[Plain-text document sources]
________________

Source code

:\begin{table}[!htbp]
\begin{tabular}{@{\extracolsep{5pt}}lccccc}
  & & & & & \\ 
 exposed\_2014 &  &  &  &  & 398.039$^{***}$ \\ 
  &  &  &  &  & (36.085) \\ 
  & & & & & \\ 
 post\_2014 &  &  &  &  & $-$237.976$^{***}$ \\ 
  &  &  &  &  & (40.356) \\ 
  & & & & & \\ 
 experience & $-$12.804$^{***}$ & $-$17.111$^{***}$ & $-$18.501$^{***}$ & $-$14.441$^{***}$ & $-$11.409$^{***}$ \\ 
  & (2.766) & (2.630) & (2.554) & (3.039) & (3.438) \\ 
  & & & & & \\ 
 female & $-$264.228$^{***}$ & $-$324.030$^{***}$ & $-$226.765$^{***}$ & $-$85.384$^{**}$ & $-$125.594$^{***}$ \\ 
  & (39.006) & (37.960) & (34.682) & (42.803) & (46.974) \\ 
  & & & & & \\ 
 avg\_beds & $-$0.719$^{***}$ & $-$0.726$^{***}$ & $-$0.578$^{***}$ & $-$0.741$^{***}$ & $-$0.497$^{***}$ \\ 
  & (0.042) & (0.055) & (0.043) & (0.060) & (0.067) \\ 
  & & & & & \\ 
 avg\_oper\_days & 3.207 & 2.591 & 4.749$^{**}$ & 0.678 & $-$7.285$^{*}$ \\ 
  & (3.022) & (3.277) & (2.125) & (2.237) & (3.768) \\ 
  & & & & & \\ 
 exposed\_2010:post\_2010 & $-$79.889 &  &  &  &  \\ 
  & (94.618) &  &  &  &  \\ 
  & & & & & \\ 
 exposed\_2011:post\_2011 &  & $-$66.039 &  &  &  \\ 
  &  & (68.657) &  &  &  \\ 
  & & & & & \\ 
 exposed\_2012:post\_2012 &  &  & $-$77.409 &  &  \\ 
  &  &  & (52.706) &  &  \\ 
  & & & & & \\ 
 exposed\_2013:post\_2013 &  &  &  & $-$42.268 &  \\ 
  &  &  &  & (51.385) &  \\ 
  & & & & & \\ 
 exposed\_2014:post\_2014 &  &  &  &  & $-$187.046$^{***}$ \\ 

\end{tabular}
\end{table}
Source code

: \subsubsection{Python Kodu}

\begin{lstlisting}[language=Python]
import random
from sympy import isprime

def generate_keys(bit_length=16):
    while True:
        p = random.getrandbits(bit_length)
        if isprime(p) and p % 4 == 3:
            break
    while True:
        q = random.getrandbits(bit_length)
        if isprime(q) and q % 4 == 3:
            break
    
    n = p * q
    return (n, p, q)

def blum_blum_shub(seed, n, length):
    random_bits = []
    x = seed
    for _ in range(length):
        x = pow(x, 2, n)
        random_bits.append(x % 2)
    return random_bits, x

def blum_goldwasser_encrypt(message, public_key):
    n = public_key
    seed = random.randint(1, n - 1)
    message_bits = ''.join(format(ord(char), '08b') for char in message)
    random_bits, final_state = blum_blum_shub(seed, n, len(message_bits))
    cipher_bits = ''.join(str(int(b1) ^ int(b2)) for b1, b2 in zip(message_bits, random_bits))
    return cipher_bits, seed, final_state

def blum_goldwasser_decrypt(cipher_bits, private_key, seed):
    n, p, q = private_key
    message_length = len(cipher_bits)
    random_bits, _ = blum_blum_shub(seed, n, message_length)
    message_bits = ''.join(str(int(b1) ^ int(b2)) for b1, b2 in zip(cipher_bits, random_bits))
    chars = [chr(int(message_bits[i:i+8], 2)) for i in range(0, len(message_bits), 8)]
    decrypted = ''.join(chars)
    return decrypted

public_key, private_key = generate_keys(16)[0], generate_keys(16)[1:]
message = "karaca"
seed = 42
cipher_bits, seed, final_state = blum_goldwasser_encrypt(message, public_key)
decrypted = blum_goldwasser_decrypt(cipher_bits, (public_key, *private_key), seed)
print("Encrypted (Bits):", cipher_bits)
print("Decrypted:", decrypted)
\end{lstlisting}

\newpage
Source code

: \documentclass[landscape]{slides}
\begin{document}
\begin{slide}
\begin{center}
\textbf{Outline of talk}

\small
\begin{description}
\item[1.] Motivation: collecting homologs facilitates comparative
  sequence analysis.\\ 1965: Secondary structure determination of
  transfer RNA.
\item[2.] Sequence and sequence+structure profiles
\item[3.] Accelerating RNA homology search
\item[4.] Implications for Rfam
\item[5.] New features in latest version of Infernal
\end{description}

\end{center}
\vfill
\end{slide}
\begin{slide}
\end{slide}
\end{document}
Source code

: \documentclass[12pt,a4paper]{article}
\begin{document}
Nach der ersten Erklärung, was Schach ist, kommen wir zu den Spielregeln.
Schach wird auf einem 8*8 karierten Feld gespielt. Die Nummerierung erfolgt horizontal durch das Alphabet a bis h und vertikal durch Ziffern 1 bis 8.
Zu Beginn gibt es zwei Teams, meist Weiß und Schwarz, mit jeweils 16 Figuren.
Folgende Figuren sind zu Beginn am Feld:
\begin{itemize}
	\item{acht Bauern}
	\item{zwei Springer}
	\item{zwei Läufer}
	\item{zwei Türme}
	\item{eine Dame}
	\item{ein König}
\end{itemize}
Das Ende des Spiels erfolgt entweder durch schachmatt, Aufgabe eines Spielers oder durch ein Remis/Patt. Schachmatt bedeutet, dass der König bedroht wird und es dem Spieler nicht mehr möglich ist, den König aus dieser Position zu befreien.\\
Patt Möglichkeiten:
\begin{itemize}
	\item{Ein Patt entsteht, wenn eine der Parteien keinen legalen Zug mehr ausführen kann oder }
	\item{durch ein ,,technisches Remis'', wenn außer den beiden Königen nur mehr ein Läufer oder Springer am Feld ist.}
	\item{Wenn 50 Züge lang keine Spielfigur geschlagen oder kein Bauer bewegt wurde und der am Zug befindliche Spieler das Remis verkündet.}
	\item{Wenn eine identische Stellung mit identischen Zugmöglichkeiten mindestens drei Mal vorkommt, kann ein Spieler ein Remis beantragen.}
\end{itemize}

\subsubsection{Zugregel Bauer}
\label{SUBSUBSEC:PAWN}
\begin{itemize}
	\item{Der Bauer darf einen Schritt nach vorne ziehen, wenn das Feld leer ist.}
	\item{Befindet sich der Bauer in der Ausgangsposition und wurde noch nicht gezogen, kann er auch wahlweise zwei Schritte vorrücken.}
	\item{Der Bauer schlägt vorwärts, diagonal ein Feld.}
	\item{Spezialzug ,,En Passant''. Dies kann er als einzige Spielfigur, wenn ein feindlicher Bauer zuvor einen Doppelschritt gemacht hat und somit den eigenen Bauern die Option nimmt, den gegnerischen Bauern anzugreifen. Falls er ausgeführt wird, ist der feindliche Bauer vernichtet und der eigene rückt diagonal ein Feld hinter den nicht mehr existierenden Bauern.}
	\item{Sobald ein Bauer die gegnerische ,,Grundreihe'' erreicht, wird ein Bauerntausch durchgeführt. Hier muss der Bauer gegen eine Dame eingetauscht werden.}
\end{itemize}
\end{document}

________________

(WHAT THE TASK ASKS) Every single record is to be set down again, unaltered.

(RESPONSE BELOW)
Source code

:\begin{table}[!htbp]
\begin{tabular}{@{\extracolsep{5pt}}lccccc}
  & & & & & \\ 
 exposed\_2014 &  &  &  &  & 398.039$^{***}$ \\ 
  &  &  &  &  & (36.085) \\ 
  & & & & & \\ 
 post\_2014 &  &  &  &  & $-$237.976$^{***}$ \\ 
  &  &  &  &  & (40.356) \\ 
  & & & & & \\ 
 experience & $-$12.804$^{***}$ & $-$17.111$^{***}$ & $-$18.501$^{***}$ & $-$14.441$^{***}$ & $-$11.409$^{***}$ \\ 
  & (2.766) & (2.630) & (2.554) & (3.039) & (3.438) \\ 
  & & & & & \\ 
 female & $-$264.228$^{***}$ & $-$324.030$^{***}$ & $-$226.765$^{***}$ & $-$85.384$^{**}$ & $-$125.594$^{***}$ \\ 
  & (39.006) & (37.960) & (34.682) & (42.803) & (46.974) \\ 
  & & & & & \\ 
 avg\_beds & $-$0.719$^{***}$ & $-$0.726$^{***}$ & $-$0.578$^{***}$ & $-$0.741$^{***}$ & $-$0.497$^{***}$ \\ 
  & (0.042) & (0.055) & (0.043) & (0.060) & (0.067) \\ 
  & & & & & \\ 
 avg\_oper\_days & 3.207 & 2.591 & 4.749$^{**}$ & 0.678 & $-$7.285$^{*}$ \\ 
  & (3.022) & (3.277) & (2.125) & (2.237) & (3.768) \\ 
  & & & & & \\ 
 exposed\_2010:post\_2010 & $-$79.889 &  &  &  &  \\ 
  & (94.618) &  &  &  &  \\ 
  & & & & & \\ 
 exposed\_2011:post\_2011 &  & $-$66.039 &  &  &  \\ 
  &  & (68.657) &  &  &  \\ 
  & & & & & \\ 
 exposed\_2012:post\_2012 &  &  & $-$77.409 &  &  \\ 
  &  &  & (52.706) &  &  \\ 
  & & & & & \\ 
 exposed\_2013:post\_2013 &  &  &  & $-$42.268 &  \\ 
  &  &  &  & (51.385) &  \\ 
  & & & & & \\ 
 exposed\_2014:post\_2014 &  &  &  &  & $-$187.046$^{***}$ \\ 

\end{tabular}
\end{table}
Source code

: \subsubsection{Python Kodu}

\begin{lstlisting}[language=Python]
import random
from sympy import isprime

def generate_keys(bit_length=16):
    while True:
        p = random.getrandbits(bit_length)
        if isprime(p) and p % 4 == 3:
            break
    while True:
        q = random.getrandbits(bit_length)
        if isprime(q) and q % 4 == 3:
            break
    
    n = p * q
    return (n, p, q)

def blum_blum_shub(seed, n, length):
    random_bits = []
    x = seed
    for _ in range(length):
        x = pow(x, 2, n)
        random_bits.append(x % 2)
    return random_bits, x

def blum_goldwasser_encrypt(message, public_key):
    n = public_key
    seed = random.randint(1, n - 1)
    message_bits = ''.join(format(ord(char), '08b') for char in message)
    random_bits, final_state = blum_blum_shub(seed, n, len(message_bits))
    cipher_bits = ''.join(str(int(b1) ^ int(b2)) for b1, b2 in zip(message_bits, random_bits))
    return cipher_bits, seed, final_state

def blum_goldwasser_decrypt(cipher_bits, private_key, seed):
    n, p, q = private_key
    message_length = len(cipher_bits)
    random_bits, _ = blum_blum_shub(seed, n, message_length)
    message_bits = ''.join(str(int(b1) ^ int(b2)) for b1, b2 in zip(cipher_bits, random_bits))
    chars = [chr(int(message_bits[i:i+8], 2)) for i in range(0, len(message_bits), 8)]
    decrypted = ''.join(chars)
    return decrypted

public_key, private_key = generate_keys(16)[0], generate_keys(16)[1:]
message = "karaca"
seed = 42
cipher_bits, seed, final_state = blum_goldwasser_encrypt(message, public_key)
decrypted = blum_goldwasser_decrypt(cipher_bits, (public_key, *private_key), seed)
print("Encrypted (Bits):", cipher_bits)
print("Decrypted:", decrypted)
\end{lstlisting}

\newpage
Source code

: \documentclass[landscape]{slides}
\begin{document}
\begin{slide}
\begin{center}
\textbf{Outline of talk}

\small
\begin{description}
\item[1.] Motivation: collecting homologs facilitates comparative
  sequence analysis.\\ 1965: Secondary structure determination of
  transfer RNA.
\item[2.] Sequence and sequence+structure profiles
\item[3.] Accelerating RNA homology search
\item[4.] Implications for Rfam
\item[5.] New features in latest version of Infernal
\end{description}

\end{center}
\vfill
\end{slide}
\begin{slide}
\end{slide}
\end{document}
Source code

: \documentclass[12pt,a4paper]{article}
\begin{document}
Nach der ersten Erklärung, was Schach ist, kommen wir zu den Spielregeln.
Schach wird auf einem 8*8 karierten Feld gespielt. Die Nummerierung erfolgt horizontal durch das Alphabet a bis h und vertikal durch Ziffern 1 bis 8.
Zu Beginn gibt es zwei Teams, meist Weiß und Schwarz, mit jeweils 16 Figuren.
Folgende Figuren sind zu Beginn am Feld:
\begin{itemize}
	\item{acht Bauern}
	\item{zwei Springer}
	\item{zwei Läufer}
	\item{zwei Türme}
	\item{eine Dame}
	\item{ein König}
\end{itemize}
Das Ende des Spiels erfolgt entweder durch schachmatt, Aufgabe eines Spielers oder durch ein Remis/Patt. Schachmatt bedeutet, dass der König bedroht wird und es dem Spieler nicht mehr möglich ist, den König aus dieser Position zu befreien.\\
Patt Möglichkeiten:
\begin{itemize}
	\item{Ein Patt entsteht, wenn eine der Parteien keinen legalen Zug mehr ausführen kann oder }
	\item{durch ein ,,technisches Remis'', wenn außer den beiden Königen nur mehr ein Läufer oder Springer am Feld ist.}
	\item{Wenn 50 Züge lang keine Spielfigur geschlagen oder kein Bauer bewegt wurde und der am Zug befindliche Spieler das Remis verkündet.}
	\item{Wenn eine identische Stellung mit identischen Zugmöglichkeiten mindestens drei Mal vorkommt, kann ein Spieler ein Remis beantragen.}
\end{itemize}

\subsubsection{Zugregel Bauer}
\label{SUBSUBSEC:PAWN}
\begin{itemize}
	\item{Der Bauer darf einen Schritt nach vorne ziehen, wenn das Feld leer ist.}
	\item{Befindet sich der Bauer in der Ausgangsposition und wurde noch nicht gezogen, kann er auch wahlweise zwei Schritte vorrücken.}
	\item{Der Bauer schlägt vorwärts, diagonal ein Feld.}
	\item{Spezialzug ,,En Passant''. Dies kann er als einzige Spielfigur, wenn ein feindlicher Bauer zuvor einen Doppelschritt gemacht hat und somit den eigenen Bauern die Option nimmt, den gegnerischen Bauern anzugreifen. Falls er ausgeführt wird, ist der feindliche Bauer vernichtet und der eigene rückt diagonal ein Feld hinter den nicht mehr existierenden Bauern.}
	\item{Sobald ein Bauer die gegnerische ,,Grundreihe'' erreicht, wird ein Bauerntausch durchgeführt. Hier muss der Bauer gegen eine Dame eingetauscht werden.}
\end{itemize}
\end{document}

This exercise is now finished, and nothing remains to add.